What is Change Management, and How Can Your Sales Team Benefit from It?

Fresh off our extensive look at sales enablement, we’re beginning a new series of deep dive posts by examining the topic of change management. Like sales enablement, change management is a broad umbrella that covers a lot of different areas in sales.

The short version: Change management is all the processes and steps involved in helping an individual, team, or organization to make changes.

The longer answer: Change management involves all the minutia that goes into effecting change on every level of an organization – from the planning stages to the implementation to the follow-up. In terms of sales, that can mean the individual sales rep or manager, the entire sales team, or the whole organization.

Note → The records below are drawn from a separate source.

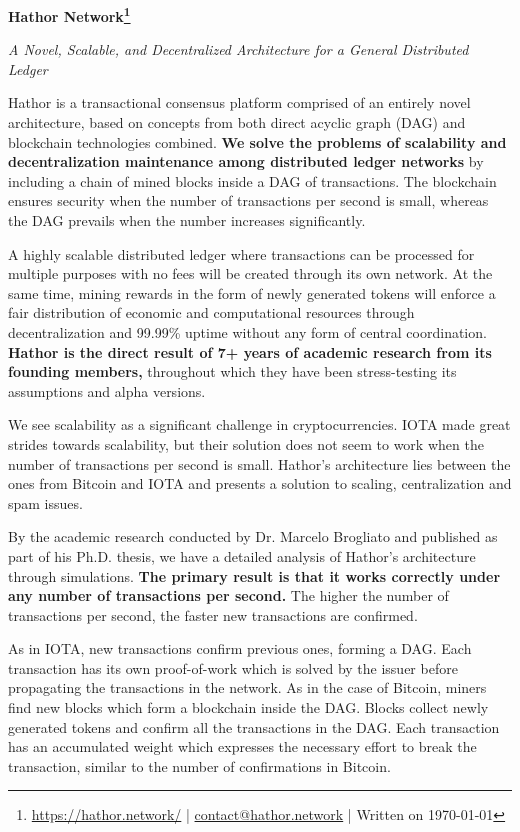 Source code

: \documentclass[12pt, a4paper]{article}
\begin{document}
\large
\noindent \textbf{Hathor Network\footnote{\url{https://hathor.network/} | \href{contact@hathor.network}{contact@hathor.network} | Written on \today}}

\normalsize
\noindent \emph{A Novel, Scalable, and Decentralized Architecture for a General Distributed Ledger}

\vspace{1em}

Hathor is a transactional consensus platform comprised of an entirely novel architecture, based on concepts from both direct acyclic graph (DAG) and blockchain technologies combined. \textbf{We solve the problems of scalability and decentralization maintenance among distributed ledger networks} by including a chain of mined blocks inside a DAG of transactions. The blockchain ensures security when the number of transactions per second is small, whereas the DAG prevails when the number increases significantly.

A highly scalable distributed ledger where transactions can be processed for multiple purposes with no fees will be created through its own network. At the same time, mining rewards in the form of newly generated tokens will enforce a fair distribution of economic and computational resources through decentralization and 99.99\% uptime without any form of central coordination. \textbf{Hathor is the direct result of 7+ years of academic research from its founding members,} throughout which they have been stress-testing its assumptions and alpha versions.

We see scalability as a significant challenge in cryptocurrencies. IOTA made great strides towards scalability, but their solution does not seem to work when the number of transactions per second is small. Hathor’s architecture lies between the ones from Bitcoin and IOTA and presents a solution to scaling, centralization and spam issues.

By the academic research conducted by Dr. Marcelo Brogliato and published as part of his Ph.D. thesis, we have a detailed analysis of Hathor's architecture through simulations. \textbf{The primary result is that it works correctly under any number of transactions per second.} The higher the number of transactions per second, the faster new transactions are confirmed.

As in IOTA, new transactions confirm previous ones, forming a DAG. Each transaction has its own proof-of-work which is solved by the issuer before propagating the transactions in the network. As in the case of Bitcoin, miners find new blocks which form a blockchain inside the DAG. Blocks collect newly generated tokens and confirm all the transactions in the DAG. Each transaction has an accumulated weight which expresses the necessary effort to break the transaction, similar to the number of confirmations in Bitcoin.
\end{document}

Why is change management important? Because change management is a clearly defined and outlined systematic set of steps, processes, and procedures that formalizes how to get from Point A (your starting point) to Point B (the desired change). As you can imagine, something as involved as this has a lot of potential pitfalls where things can go awry. So, much like your formal sales process, it’s essential to have a formal change management process to help guarantee that those changes take place and are permanent shifts. When we discussed sales enablement, we used the concept of larger sub-areas in most of our posts as a way of breaking down how enablement applied to your organization – looking at technology, marketing content, and knowledge and information. We’ll be following a similar process for change management: specifically, we’ll be looking at the subject from the viewpoint of the individual, the sales team, and the whole organization.

The Individual Sales Professional

On the individual level, change management is a process that helps you to unlock the best out of each single team member. But to be successful at it, you can’t simply point to data and say, “You have to improve numbers in this area.” That simply tells the rep what they already know – that they’re not meeting the desired end result, which they can see for themselves.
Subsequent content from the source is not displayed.